In Reply to: Re: Themistokle, wasn't Byzantium founded by the Greek adventurer posted by Joanna on February 16, 2001 at 04:50:41:


: : Themistokles

: Themistokle,

: From what I've read the name BYZANTIUM was given to the city because it's founder was BYZAS. This is the story in brief: About 2600 years ago, the shores of the Bosporus were settled by Greeks. These first settlers were blind to the advantages of the site of the future city (Byzantium) and settled at Chalcedon instead. According to legend the Oracle of Delphi instructed a 2nd expedition to found a colony opposite the "city of the blind", and these men, seeing the Chalcedonians' mistake, decided to make their home on the soil of the future city. BYZAS, their leader, is said to have given the name BYZANTIUM to the little town he built on the headland in about 660 B.C.

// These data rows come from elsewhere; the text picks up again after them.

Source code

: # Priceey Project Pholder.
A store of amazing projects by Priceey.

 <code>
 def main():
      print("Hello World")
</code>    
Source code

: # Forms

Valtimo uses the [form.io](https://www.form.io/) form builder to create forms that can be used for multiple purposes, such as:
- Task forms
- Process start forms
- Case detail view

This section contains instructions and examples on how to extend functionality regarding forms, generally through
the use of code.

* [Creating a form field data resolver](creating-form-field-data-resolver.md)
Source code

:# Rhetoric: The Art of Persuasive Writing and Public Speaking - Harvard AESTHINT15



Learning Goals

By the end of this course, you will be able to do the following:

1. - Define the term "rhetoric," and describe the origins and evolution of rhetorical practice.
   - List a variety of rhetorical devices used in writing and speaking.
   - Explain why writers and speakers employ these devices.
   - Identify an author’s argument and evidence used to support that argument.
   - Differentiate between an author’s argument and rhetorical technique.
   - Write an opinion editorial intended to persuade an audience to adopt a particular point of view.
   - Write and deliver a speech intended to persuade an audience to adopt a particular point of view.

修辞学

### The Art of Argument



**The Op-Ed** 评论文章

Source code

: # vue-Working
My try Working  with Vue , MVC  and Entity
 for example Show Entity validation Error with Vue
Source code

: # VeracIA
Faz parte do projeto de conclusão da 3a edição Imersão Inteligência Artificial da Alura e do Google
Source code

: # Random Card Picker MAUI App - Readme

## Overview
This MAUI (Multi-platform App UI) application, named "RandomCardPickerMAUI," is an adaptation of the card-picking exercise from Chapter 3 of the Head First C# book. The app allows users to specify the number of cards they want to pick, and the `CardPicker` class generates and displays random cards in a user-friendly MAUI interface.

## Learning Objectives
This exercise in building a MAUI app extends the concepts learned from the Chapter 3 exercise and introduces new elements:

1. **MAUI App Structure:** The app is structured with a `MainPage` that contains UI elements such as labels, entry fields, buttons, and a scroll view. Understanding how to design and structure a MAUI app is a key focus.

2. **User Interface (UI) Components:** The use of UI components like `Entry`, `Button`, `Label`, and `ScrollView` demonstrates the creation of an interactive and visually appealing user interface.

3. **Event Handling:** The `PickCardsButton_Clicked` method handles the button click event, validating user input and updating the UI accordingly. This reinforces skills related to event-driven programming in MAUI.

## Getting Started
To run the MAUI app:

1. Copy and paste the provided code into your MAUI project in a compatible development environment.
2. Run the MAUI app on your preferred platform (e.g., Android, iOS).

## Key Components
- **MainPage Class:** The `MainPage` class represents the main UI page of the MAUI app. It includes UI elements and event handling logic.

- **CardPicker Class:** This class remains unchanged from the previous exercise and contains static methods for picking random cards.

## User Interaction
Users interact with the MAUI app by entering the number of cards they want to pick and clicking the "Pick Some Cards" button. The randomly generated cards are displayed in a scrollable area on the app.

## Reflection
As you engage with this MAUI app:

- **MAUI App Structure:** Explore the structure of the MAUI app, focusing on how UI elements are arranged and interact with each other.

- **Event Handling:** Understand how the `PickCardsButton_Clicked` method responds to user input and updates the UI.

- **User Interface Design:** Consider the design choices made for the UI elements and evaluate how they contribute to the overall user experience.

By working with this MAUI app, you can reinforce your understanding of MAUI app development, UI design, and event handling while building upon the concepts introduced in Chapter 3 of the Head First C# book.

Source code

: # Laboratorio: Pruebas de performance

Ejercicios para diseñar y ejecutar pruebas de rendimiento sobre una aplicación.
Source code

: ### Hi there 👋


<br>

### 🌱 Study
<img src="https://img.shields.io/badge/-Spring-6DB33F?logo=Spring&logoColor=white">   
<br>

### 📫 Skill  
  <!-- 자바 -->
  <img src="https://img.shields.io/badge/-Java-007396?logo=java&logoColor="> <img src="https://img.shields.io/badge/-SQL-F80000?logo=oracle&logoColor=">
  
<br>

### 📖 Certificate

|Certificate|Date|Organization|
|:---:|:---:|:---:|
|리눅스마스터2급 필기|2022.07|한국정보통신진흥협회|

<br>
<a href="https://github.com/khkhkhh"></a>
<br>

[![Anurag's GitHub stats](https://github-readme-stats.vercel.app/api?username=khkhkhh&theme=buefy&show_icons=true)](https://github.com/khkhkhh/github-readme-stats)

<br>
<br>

: I'd like to hear your opinion, or what you know about it.

Thank you for the note, Joanna. Yes, the word Byzantium (or "Byzantion" in Greek) was a city founded by (emigrating) citizens of Megara (a small town outside of Athens) around the 7th century B.C. What I referred to originally in my message, however, was that the use of the term "Byzantine Empire" by the western Europeans as a description removed all references to the official term that the "Byzantines" themselves used to describe themselves, namely, that of "Romans". (This is why one often hears modern Hellenes referrering to themselves as "Romoii").

We musn't forget how much anger that the complete move of the Roman Empire's Rome-based administration caused in the west when Constantine (son of St. Helen) moved it to the small Hellenic city of Byzantium in the early 300's A.D. He even moved to his new capital a great deal of the art that the Romans had looted (stolen) from Greece (hundreds of thousands of statues, paintings etc.) following their conquest of Greece around the 140's B.C..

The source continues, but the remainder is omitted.